Output a character-exact copy of the data, images removed.

<<<<

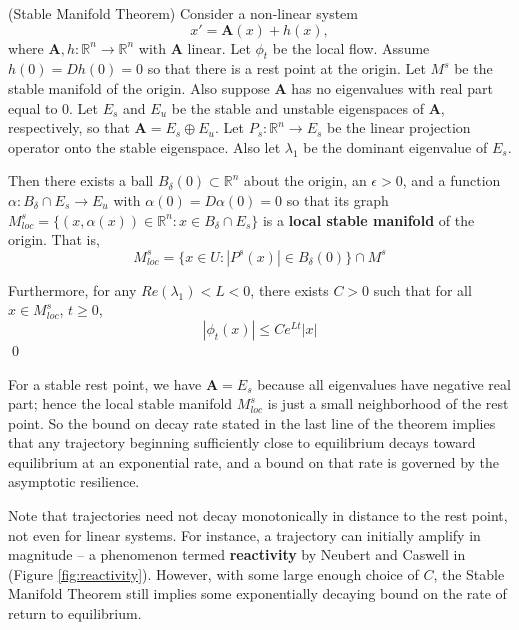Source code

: \begin{theorem}(Stable Manifold Theorem)
	Consider a non-linear system 
	$$x' = \mathbf{A}(x) + h(x),$$ 
	where $\mathbf{A}, h: \mathbb{R}^n \to \mathbb{R}^n$ with $\mathbf{A}$ linear.  Let $\phi_t$ be the local flow.
	Assume $h(0) =  Dh(0)=0$ so that there is a rest point at the origin. Let $M^s$ be the stable manifold of the origin. 
	Also suppose $\mathbf{A}$ has no eigenvalues with real part equal to 0. Let $E_s$ and $E_u$ be the stable and unstable eigenspaces of $\mathbf{A}$, respectively, so that $\textbf{A} = E_s \oplus E_u$. Let $P_s: \mathbb{R}^n \to E_s$ %
	be the linear projection operator onto the stable %
	eigenspace. Also let $\lambda_1$ be the dominant eigenvalue of $E_s$. 
	
	Then there exists a ball $B_\delta(0) \subset \mathbb{R}^n$ about the origin, 
	an $\epsilon > 0$, 
	and a function $\alpha: B_\delta \cap E_s \to E_u $ with $\alpha(0)  = D\alpha(0) = 0$ 
	so that its graph $M^s_{loc} = \{(x, \alpha(x)) \in \mathbb{R}^n : x \in B_\delta \cap E_s\}$ is a \textbf{local stable manifold} of the origin. 
	That is, $$M^s_{loc} = \{x \in U : |P^s(x)| \in B_\delta(0)\} \cap M^s$$
	
	Furthermore, for any $Re(\lambda_1) < L < 0$, there exists $C >0$ such that for all $x \in M^s_{loc}$, $t \geq 0$,
	$$|\phi_t(x)| \leq Ce^{Lt}|x|$$ \qed
\end{theorem}

For a stable rest point, we have $\mathbf{A} = E_s$ because all eigenvalues have negative real part; hence the local stable manifold $M^s_{loc}$ is just a small neighborhood of the rest point. So the bound on decay rate stated in the last line of the theorem implies that any trajectory beginning sufficiently close to equilibrium decays toward equilibrium at an exponential rate, and a bound on that rate is governed by the asymptotic resilience.


\begin{remark}
	Note that trajectories need not decay monotonically in distance to the rest point, not even for linear systems. For instance, a trajectory can initially amplify in magnitude -- a phenomenon termed \textbf{reactivity} by Neubert and Caswell in \cite{neubertAlternativesResilienceMeasuring1997a} (Figure \ref{fig:reactivity}). However, with some large enough choice of $C$, the Stable Manifold Theorem still implies some exponentially decaying bound on the rate of return to equilibrium. 
\end{remark}

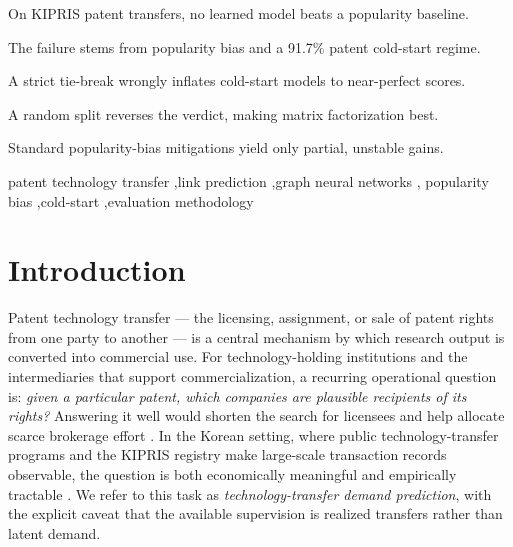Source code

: \documentclass[preprint,12pt]{elsarticle}
\begin{document}
\begin{frontmatter}
\begin{highlights}
\item On KIPRIS patent transfers, no learned model beats a popularity baseline.
\item The failure stems from popularity bias and a 91.7\% patent cold-start regime.
\item A strict tie-break wrongly inflates cold-start models to near-perfect scores.
\item A random split reverses the verdict, making matrix factorization best.
\item Standard popularity-bias mitigations yield only partial, unstable gains.
\end{highlights}

\begin{keyword}
patent technology transfer \sep link prediction \sep graph neural networks \sep
popularity bias \sep cold-start \sep evaluation methodology
\end{keyword}

\end{frontmatter}

\section{Introduction}
\label{sec:intro}

Patent technology transfer --- the licensing, assignment, or sale of patent rights
from one party to another --- is a central mechanism by which research output is
converted into commercial use. For technology-holding institutions and the
intermediaries that support commercialization, a recurring operational question
is: \emph{given a particular patent, which companies are plausible recipients of
its rights?} Answering it well would shorten the search for licensees and help
allocate scarce brokerage effort \cite{kimgeum2020,lee2016}. In the Korean setting,
where public technology-transfer programs and the KIPRIS registry make large-scale
transaction records observable, the question is both economically meaningful and
empirically tractable \cite{rhee2026,parkyoon2017}. We refer to this task as
\emph{technology-transfer demand prediction}, with the explicit caveat that the
available supervision is realized transfers rather than latent demand.
\end{document}
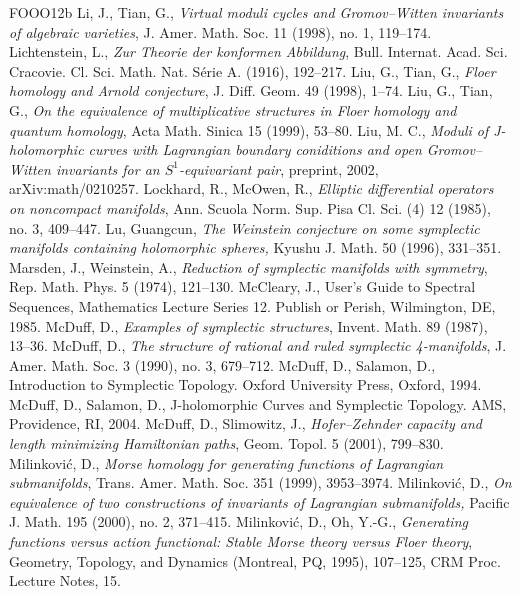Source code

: \begin{thebibliography}{FOOO12b}
 Li, J., Tian, G., \textit{Virtual moduli cycles and Gromov--Witten invariants of algebraic varieties}, J. Amer. Math. Soc. 11 (1998), no. 1, 119--174.
 Lichtenstein, L., \textit{Zur Theorie der konformen Abbildung}, Bull. Internat. Acad. Sci. Cracovie. Cl. Sci. Math. Nat. Série A. (1916), 192--217.
 Liu, G., Tian, G., \textit{Floer homology and Arnold conjecture}, J. Diff. Geom. 49 (1998), 1--74.
 Liu, G., Tian, G., \textit{On the equivalence of multiplicative structures in Floer homology and quantum homology}, Acta Math. Sinica 15 (1999), 53--80.
 Liu, M. C., \textit{Moduli of J-holomorphic curves with Lagrangian boundary coniditions and open Gromov--Witten invariants for an $S^1$-equivariant pair}, preprint, 2002, arXiv:math/0210257.
 Lockhard, R., McOwen, R., \textit{Elliptic differential operators on noncompact manifolds}, Ann. Scuola Norm. Sup. Pisa Cl. Sci. (4) 12 (1985), no. 3, 409--447.
 Lu, Guangcun, \textit{The Weinstein conjecture on some symplectic manifolds containing holomorphic spheres,} Kyushu J. Math. 50 (1996), 331--351.
 Marsden, J., Weinstein, A., \textit{Reduction of symplectic manifolds with symmetry}, Rep. Math. Phys. 5 (1974), 121--130.
 McCleary, J., User\textquoteright{}s Guide to Spectral Sequences, Mathematics Lecture Series 12. Publish or Perish, Wilmington, DE, 1985.
 McDuff, D., \textit{Examples of symplectic structures}, Invent. Math. 89 (1987), 13--36.
 McDuff, D., \textit{The structure of rational and ruled symplectic 4-manifolds}, J. Amer. Math. Soc. 3 (1990), no. 3, 679--712.
 McDuff, D., Salamon, D., Introduction to Symplectic Topology. Oxford University Press, Oxford, 1994.
 McDuff, D., Salamon, D., J-holomorphic Curves and Symplectic Topology. AMS, Providence, RI, 2004.
 McDuff, D., Slimowitz, J., \textit{Hofer--Zehnder capacity and length minimizing Hamiltonian paths}, Geom. Topol. 5 (2001), 799--830.
 Milinković, D., \textit{Morse homology for generating functions of Lagrangian submanifolds}, Trans. Amer. Math. Soc. 351 (1999), 3953--3974.
 Milinković, D., \textit{On equivalence of two constructions of invariants of Lagrangian submanifolds,} Pacific J. Math. 195 (2000), no. 2, 371--415.
 Milinković, D., Oh, Y.-G., \textit{Generating functions versus action functional: Stable Morse theory versus Floer theory}, Geometry, Topology, and Dynamics (Montreal, PQ, 1995), 107--125, CRM Proc. Lecture Notes, 15.

\end{thebibliography}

>>>>

## Final answer
Source code

: \begin{theorem}(Stable Manifold Theorem)
	Consider a non-linear system 
	$$x' = \mathbf{A}(x) + h(x),$$ 
	where $\mathbf{A}, h: \mathbb{R}^n \to \mathbb{R}^n$ with $\mathbf{A}$ linear.  Let $\phi_t$ be the local flow.
	Assume $h(0) =  Dh(0)=0$ so that there is a rest point at the origin. Let $M^s$ be the stable manifold of the origin. 
	Also suppose $\mathbf{A}$ has no eigenvalues with real part equal to 0. Let $E_s$ and $E_u$ be the stable and unstable eigenspaces of $\mathbf{A}$, respectively, so that $\textbf{A} = E_s \oplus E_u$. Let $P_s: \mathbb{R}^n \to E_s$ %
	be the linear projection operator onto the stable %
	eigenspace. Also let $\lambda_1$ be the dominant eigenvalue of $E_s$. 
	
	Then there exists a ball $B_\delta(0) \subset \mathbb{R}^n$ about the origin, 
	an $\epsilon > 0$, 
	and a function $\alpha: B_\delta \cap E_s \to E_u $ with $\alpha(0)  = D\alpha(0) = 0$ 
	so that its graph $M^s_{loc} = \{(x, \alpha(x)) \in \mathbb{R}^n : x \in B_\delta \cap E_s\}$ is a \textbf{local stable manifold} of the origin. 
	That is, $$M^s_{loc} = \{x \in U : |P^s(x)| \in B_\delta(0)\} \cap M^s$$
	
	Furthermore, for any $Re(\lambda_1) < L < 0$, there exists $C >0$ such that for all $x \in M^s_{loc}$, $t \geq 0$,
	$$|\phi_t(x)| \leq Ce^{Lt}|x|$$ \qed
\end{theorem}

For a stable rest point, we have $\mathbf{A} = E_s$ because all eigenvalues have negative real part; hence the local stable manifold $M^s_{loc}$ is just a small neighborhood of the rest point. So the bound on decay rate stated in the last line of the theorem implies that any trajectory beginning sufficiently close to equilibrium decays toward equilibrium at an exponential rate, and a bound on that rate is governed by the asymptotic resilience.


\begin{remark}
	Note that trajectories need not decay monotonically in distance to the rest point, not even for linear systems. For instance, a trajectory can initially amplify in magnitude -- a phenomenon termed \textbf{reactivity} by Neubert and Caswell in \cite{neubertAlternativesResilienceMeasuring1997a} (Figure \ref{fig:reactivity}). However, with some large enough choice of $C$, the Stable Manifold Theorem still implies some exponentially decaying bound on the rate of return to equilibrium. 
\end{remark}

Source code

: \documentclass[preprint,12pt]{elsarticle}
\begin{document}
\begin{frontmatter}
\begin{highlights}
\item On KIPRIS patent transfers, no learned model beats a popularity baseline.
\item The failure stems from popularity bias and a 91.7\% patent cold-start regime.
\item A strict tie-break wrongly inflates cold-start models to near-perfect scores.
\item A random split reverses the verdict, making matrix factorization best.
\item Standard popularity-bias mitigations yield only partial, unstable gains.
\end{highlights}

\begin{keyword}
patent technology transfer \sep link prediction \sep graph neural networks \sep
popularity bias \sep cold-start \sep evaluation methodology
\end{keyword}

\end{frontmatter}

\section{Introduction}
\label{sec:intro}

Patent technology transfer --- the licensing, assignment, or sale of patent rights
from one party to another --- is a central mechanism by which research output is
converted into commercial use. For technology-holding institutions and the
intermediaries that support commercialization, a recurring operational question
is: \emph{given a particular patent, which companies are plausible recipients of
its rights?} Answering it well would shorten the search for licensees and help
allocate scarce brokerage effort \cite{kimgeum2020,lee2016}. In the Korean setting,
where public technology-transfer programs and the KIPRIS registry make large-scale
transaction records observable, the question is both economically meaningful and
empirically tractable \cite{rhee2026,parkyoon2017}. We refer to this task as
\emph{technology-transfer demand prediction}, with the explicit caveat that the
available supervision is realized transfers rather than latent demand.
\end{document}
Source code

: \begin{thebibliography}{FOOO12b}
 Li, J., Tian, G., \textit{Virtual moduli cycles and Gromov--Witten invariants of algebraic varieties}, J. Amer. Math. Soc. 11 (1998), no. 1, 119--174.
 Lichtenstein, L., \textit{Zur Theorie der konformen Abbildung}, Bull. Internat. Acad. Sci. Cracovie. Cl. Sci. Math. Nat. Série A. (1916), 192--217.
 Liu, G., Tian, G., \textit{Floer homology and Arnold conjecture}, J. Diff. Geom. 49 (1998), 1--74.
 Liu, G., Tian, G., \textit{On the equivalence of multiplicative structures in Floer homology and quantum homology}, Acta Math. Sinica 15 (1999), 53--80.
 Liu, M. C., \textit{Moduli of J-holomorphic curves with Lagrangian boundary coniditions and open Gromov--Witten invariants for an $S^1$-equivariant pair}, preprint, 2002, arXiv:math/0210257.
 Lockhard, R., McOwen, R., \textit{Elliptic differential operators on noncompact manifolds}, Ann. Scuola Norm. Sup. Pisa Cl. Sci. (4) 12 (1985), no. 3, 409--447.
 Lu, Guangcun, \textit{The Weinstein conjecture on some symplectic manifolds containing holomorphic spheres,} Kyushu J. Math. 50 (1996), 331--351.
 Marsden, J., Weinstein, A., \textit{Reduction of symplectic manifolds with symmetry}, Rep. Math. Phys. 5 (1974), 121--130.
 McCleary, J., User\textquoteright{}s Guide to Spectral Sequences, Mathematics Lecture Series 12. Publish or Perish, Wilmington, DE, 1985.
 McDuff, D., \textit{Examples of symplectic structures}, Invent. Math. 89 (1987), 13--36.
 McDuff, D., \textit{The structure of rational and ruled symplectic 4-manifolds}, J. Amer. Math. Soc. 3 (1990), no. 3, 679--712.
 McDuff, D., Salamon, D., Introduction to Symplectic Topology. Oxford University Press, Oxford, 1994.
 McDuff, D., Salamon, D., J-holomorphic Curves and Symplectic Topology. AMS, Providence, RI, 2004.
 McDuff, D., Slimowitz, J., \textit{Hofer--Zehnder capacity and length minimizing Hamiltonian paths}, Geom. Topol. 5 (2001), 799--830.
 Milinković, D., \textit{Morse homology for generating functions of Lagrangian submanifolds}, Trans. Amer. Math. Soc. 351 (1999), 3953--3974.
 Milinković, D., \textit{On equivalence of two constructions of invariants of Lagrangian submanifolds,} Pacific J. Math. 195 (2000), no. 2, 371--415.
 Milinković, D., Oh, Y.-G., \textit{Generating functions versus action functional: Stable Morse theory versus Floer theory}, Geometry, Topology, and Dynamics (Montreal, PQ, 1995), 107--125, CRM Proc. Lecture Notes, 15.

\end{thebibliography}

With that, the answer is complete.